# Photo of the month - Winner for December is...



## Arch (Feb 5, 2008)

Becky with Waterloo Bridge!....








and the runner up was Kenco with Sycamore Gap....







So Becky wins the TPF Mini Maglite... but gratz to you both!


----------



## Becky (Feb 5, 2008)

Thanks for the votes guys


----------



## Chiller (Feb 5, 2008)

:thumbup::thumbup:Thats an awesome shot. Congrats Becky..
Congrats to you to Ken.


----------



## doenoe (Feb 5, 2008)

congrats Becky, great shot


----------



## R0TT3NBURIT0 (Feb 8, 2008)

i like the one with the tree better, in my opinion.


----------



## Antarctican (Feb 9, 2008)

Missed this thread 'til now.  Congratulations, Becky!!  And kudos to Kenco as well...both are stunning images, IMHO.


----------



## Alex_B (Feb 9, 2008)

two worthy winners


----------



## pm63 (Mar 3, 2008)

Congrats Becky. Southbank's undercroft on the left makes it feel like home 

Just wondering, any chance you have a link to that photo in a larger size? And mind telling me what settings you used?
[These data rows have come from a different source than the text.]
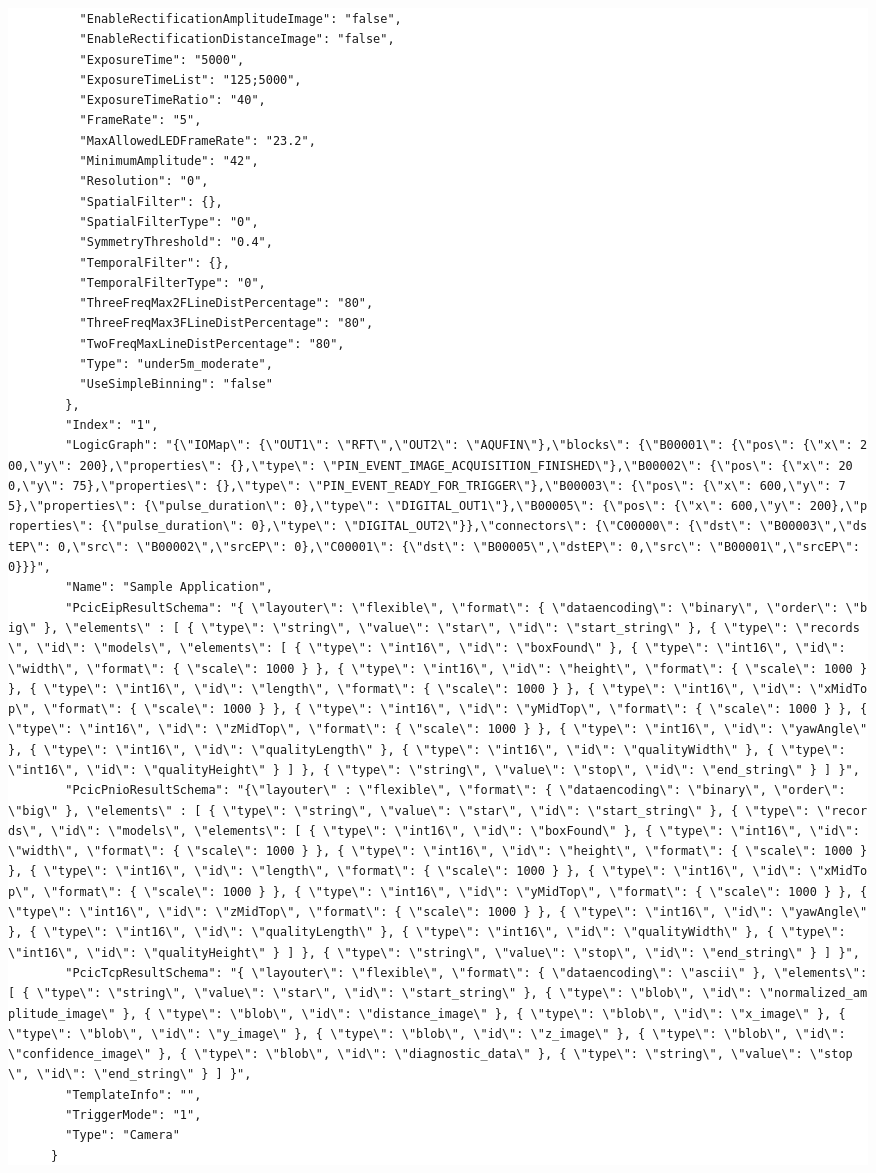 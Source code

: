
 ```
          "EnableRectificationAmplitudeImage": "false",
          "EnableRectificationDistanceImage": "false",
          "ExposureTime": "5000",
          "ExposureTimeList": "125;5000",
          "ExposureTimeRatio": "40",
          "FrameRate": "5",
          "MaxAllowedLEDFrameRate": "23.2",
          "MinimumAmplitude": "42",
          "Resolution": "0",
          "SpatialFilter": {},
          "SpatialFilterType": "0",
          "SymmetryThreshold": "0.4",
          "TemporalFilter": {},
          "TemporalFilterType": "0",
          "ThreeFreqMax2FLineDistPercentage": "80",
          "ThreeFreqMax3FLineDistPercentage": "80",
          "TwoFreqMaxLineDistPercentage": "80",
          "Type": "under5m_moderate",
          "UseSimpleBinning": "false"
        },
        "Index": "1",
        "LogicGraph": "{\"IOMap\": {\"OUT1\": \"RFT\",\"OUT2\": \"AQUFIN\"},\"blocks\": {\"B00001\": {\"pos\": {\"x\": 200,\"y\": 200},\"properties\": {},\"type\": \"PIN_EVENT_IMAGE_ACQUISITION_FINISHED\"},\"B00002\": {\"pos\": {\"x\": 200,\"y\": 75},\"properties\": {},\"type\": \"PIN_EVENT_READY_FOR_TRIGGER\"},\"B00003\": {\"pos\": {\"x\": 600,\"y\": 75},\"properties\": {\"pulse_duration\": 0},\"type\": \"DIGITAL_OUT1\"},\"B00005\": {\"pos\": {\"x\": 600,\"y\": 200},\"properties\": {\"pulse_duration\": 0},\"type\": \"DIGITAL_OUT2\"}},\"connectors\": {\"C00000\": {\"dst\": \"B00003\",\"dstEP\": 0,\"src\": \"B00002\",\"srcEP\": 0},\"C00001\": {\"dst\": \"B00005\",\"dstEP\": 0,\"src\": \"B00001\",\"srcEP\": 0}}}",
        "Name": "Sample Application",
        "PcicEipResultSchema": "{ \"layouter\": \"flexible\", \"format\": { \"dataencoding\": \"binary\", \"order\": \"big\" }, \"elements\" : [ { \"type\": \"string\", \"value\": \"star\", \"id\": \"start_string\" }, { \"type\": \"records\", \"id\": \"models\", \"elements\": [ { \"type\": \"int16\", \"id\": \"boxFound\" }, { \"type\": \"int16\", \"id\": \"width\", \"format\": { \"scale\": 1000 } }, { \"type\": \"int16\", \"id\": \"height\", \"format\": { \"scale\": 1000 } }, { \"type\": \"int16\", \"id\": \"length\", \"format\": { \"scale\": 1000 } }, { \"type\": \"int16\", \"id\": \"xMidTop\", \"format\": { \"scale\": 1000 } }, { \"type\": \"int16\", \"id\": \"yMidTop\", \"format\": { \"scale\": 1000 } }, { \"type\": \"int16\", \"id\": \"zMidTop\", \"format\": { \"scale\": 1000 } }, { \"type\": \"int16\", \"id\": \"yawAngle\" }, { \"type\": \"int16\", \"id\": \"qualityLength\" }, { \"type\": \"int16\", \"id\": \"qualityWidth\" }, { \"type\": \"int16\", \"id\": \"qualityHeight\" } ] }, { \"type\": \"string\", \"value\": \"stop\", \"id\": \"end_string\" } ] }",
        "PcicPnioResultSchema": "{\"layouter\" : \"flexible\", \"format\": { \"dataencoding\": \"binary\", \"order\": \"big\" }, \"elements\" : [ { \"type\": \"string\", \"value\": \"star\", \"id\": \"start_string\" }, { \"type\": \"records\", \"id\": \"models\", \"elements\": [ { \"type\": \"int16\", \"id\": \"boxFound\" }, { \"type\": \"int16\", \"id\": \"width\", \"format\": { \"scale\": 1000 } }, { \"type\": \"int16\", \"id\": \"height\", \"format\": { \"scale\": 1000 } }, { \"type\": \"int16\", \"id\": \"length\", \"format\": { \"scale\": 1000 } }, { \"type\": \"int16\", \"id\": \"xMidTop\", \"format\": { \"scale\": 1000 } }, { \"type\": \"int16\", \"id\": \"yMidTop\", \"format\": { \"scale\": 1000 } }, { \"type\": \"int16\", \"id\": \"zMidTop\", \"format\": { \"scale\": 1000 } }, { \"type\": \"int16\", \"id\": \"yawAngle\" }, { \"type\": \"int16\", \"id\": \"qualityLength\" }, { \"type\": \"int16\", \"id\": \"qualityWidth\" }, { \"type\": \"int16\", \"id\": \"qualityHeight\" } ] }, { \"type\": \"string\", \"value\": \"stop\", \"id\": \"end_string\" } ] }",
        "PcicTcpResultSchema": "{ \"layouter\": \"flexible\", \"format\": { \"dataencoding\": \"ascii\" }, \"elements\": [ { \"type\": \"string\", \"value\": \"star\", \"id\": \"start_string\" }, { \"type\": \"blob\", \"id\": \"normalized_amplitude_image\" }, { \"type\": \"blob\", \"id\": \"distance_image\" }, { \"type\": \"blob\", \"id\": \"x_image\" }, { \"type\": \"blob\", \"id\": \"y_image\" }, { \"type\": \"blob\", \"id\": \"z_image\" }, { \"type\": \"blob\", \"id\": \"confidence_image\" }, { \"type\": \"blob\", \"id\": \"diagnostic_data\" }, { \"type\": \"string\", \"value\": \"stop\", \"id\": \"end_string\" } ] }",
        "TemplateInfo": "",
        "TriggerMode": "1",
        "Type": "Camera"
      }
```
I really want to do some long exp's of London soon too. (Unfortunately, the Jessops tripod I got off eBay can't hold my camera horizontal because the rubbish plastic head can't adjust properly  )


----------



## KenCo (Mar 4, 2008)

Well done Becky!!!


----------



## DanielSmith (Mar 25, 2008)

great shot!*_*


----------